A panel in the House of Representatives voted March 8 to end all federal preferences for minority and underrepresented companies, sending the legislation on for further action. That same week, a U.S. Justice Department official said the administration plans to impose a three-year moratorium on setasides in federal programs.
Top elected Black leaders reacted negatively to both developments. “We’re going to try to change the president’s point of view,” a spokesman for Rep. John Conyers (D-MI), ranking Democrat on the House Judiciary Committee and dean of the Congressional Black Caucus, told Black Issues. Conyers is leading opposition to the legislation under consideration in the House.
The administration would reconsider the moratorium after three years but would set detailed criteria for their return, a Justice Department official told Black Issues. The White House, however, would give agencies some leeway to award additional points to minority for female-owned firms, the report said.

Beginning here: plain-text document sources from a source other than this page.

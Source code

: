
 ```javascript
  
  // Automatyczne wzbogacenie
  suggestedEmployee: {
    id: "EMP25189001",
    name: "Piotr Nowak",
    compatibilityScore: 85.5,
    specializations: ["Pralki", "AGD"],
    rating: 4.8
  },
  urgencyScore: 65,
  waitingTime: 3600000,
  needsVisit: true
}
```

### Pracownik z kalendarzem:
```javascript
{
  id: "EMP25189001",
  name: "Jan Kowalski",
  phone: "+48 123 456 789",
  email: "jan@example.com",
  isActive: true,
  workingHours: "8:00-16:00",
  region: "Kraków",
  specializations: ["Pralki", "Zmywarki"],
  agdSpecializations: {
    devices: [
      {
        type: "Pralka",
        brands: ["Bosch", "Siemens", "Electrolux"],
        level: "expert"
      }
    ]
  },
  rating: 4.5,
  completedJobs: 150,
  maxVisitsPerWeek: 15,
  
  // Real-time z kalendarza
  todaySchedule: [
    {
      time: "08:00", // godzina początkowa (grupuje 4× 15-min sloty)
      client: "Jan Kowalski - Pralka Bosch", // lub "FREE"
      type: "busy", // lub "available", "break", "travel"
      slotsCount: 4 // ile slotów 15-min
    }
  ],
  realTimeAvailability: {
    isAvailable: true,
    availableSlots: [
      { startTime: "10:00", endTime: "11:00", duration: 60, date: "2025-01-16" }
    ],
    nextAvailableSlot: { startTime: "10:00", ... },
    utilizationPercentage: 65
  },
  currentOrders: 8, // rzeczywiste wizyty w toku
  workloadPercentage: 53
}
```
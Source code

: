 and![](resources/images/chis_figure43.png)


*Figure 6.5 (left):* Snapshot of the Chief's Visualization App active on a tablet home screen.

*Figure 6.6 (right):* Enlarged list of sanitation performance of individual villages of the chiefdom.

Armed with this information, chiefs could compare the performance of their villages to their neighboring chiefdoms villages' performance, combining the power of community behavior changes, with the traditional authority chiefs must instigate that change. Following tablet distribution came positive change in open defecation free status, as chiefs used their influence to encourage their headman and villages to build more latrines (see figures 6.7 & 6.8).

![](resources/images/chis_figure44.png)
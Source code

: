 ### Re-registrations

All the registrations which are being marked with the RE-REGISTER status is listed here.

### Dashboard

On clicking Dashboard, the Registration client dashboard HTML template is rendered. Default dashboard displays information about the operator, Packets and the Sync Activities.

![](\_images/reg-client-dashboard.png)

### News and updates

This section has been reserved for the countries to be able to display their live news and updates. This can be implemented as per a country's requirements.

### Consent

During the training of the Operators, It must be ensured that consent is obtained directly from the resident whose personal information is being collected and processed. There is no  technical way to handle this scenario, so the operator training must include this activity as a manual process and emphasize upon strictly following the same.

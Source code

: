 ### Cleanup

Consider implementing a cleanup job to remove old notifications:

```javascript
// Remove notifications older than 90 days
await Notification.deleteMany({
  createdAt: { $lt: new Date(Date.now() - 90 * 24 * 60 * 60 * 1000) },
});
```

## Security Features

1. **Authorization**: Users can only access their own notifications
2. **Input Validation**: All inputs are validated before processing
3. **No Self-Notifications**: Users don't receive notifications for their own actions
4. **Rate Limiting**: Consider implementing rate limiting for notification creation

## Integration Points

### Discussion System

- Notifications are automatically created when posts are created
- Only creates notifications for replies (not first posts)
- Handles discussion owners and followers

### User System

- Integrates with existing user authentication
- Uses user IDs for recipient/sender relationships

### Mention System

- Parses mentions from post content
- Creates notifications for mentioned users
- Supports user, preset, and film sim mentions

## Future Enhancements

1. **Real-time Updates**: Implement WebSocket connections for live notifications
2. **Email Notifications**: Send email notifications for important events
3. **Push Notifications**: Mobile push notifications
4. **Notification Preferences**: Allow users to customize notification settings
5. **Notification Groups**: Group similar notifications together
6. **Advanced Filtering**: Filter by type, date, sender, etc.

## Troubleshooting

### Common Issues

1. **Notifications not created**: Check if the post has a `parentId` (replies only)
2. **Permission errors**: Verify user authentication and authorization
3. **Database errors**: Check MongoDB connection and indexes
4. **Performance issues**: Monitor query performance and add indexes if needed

Meanwhile, the House went on record opposing not only minority setasides but also any type of preferential treatment for minority and women-owned businesses. The House Judiciary Committee’s constitution subcommittee, by an 8 to 5 vote, approved these changes in H.R. 2128.
“The Clinton administration is not doing all that our bill would do,” a House GOP aide said.
Conyers criticized the bill, saying it would “end 30 years of civil rights policies and reverse a number of Supreme Court decisions that have tried to diversify America’s work force. Minorities and women will suffer severe economic consequences if this legislation becomes law.”
It is unclear how many setaside programs still in operation would be affected by any action from the White House or Congress. The Clinton administration already has dropped a small setaside program for minority businesses at the Department of Defense (DoD), a congressional aide said.
This signals a major change from the late 1980s, when DoD setasides targeted Black colleges and minority schools. At that time, these institutions could receive up to 5 percent of defense dollars awarded in higher education.
Nonetheless, aides from both parties said the legislation likely would not affect at least one remaining setaside program offered by the U.S. Small Business Administration.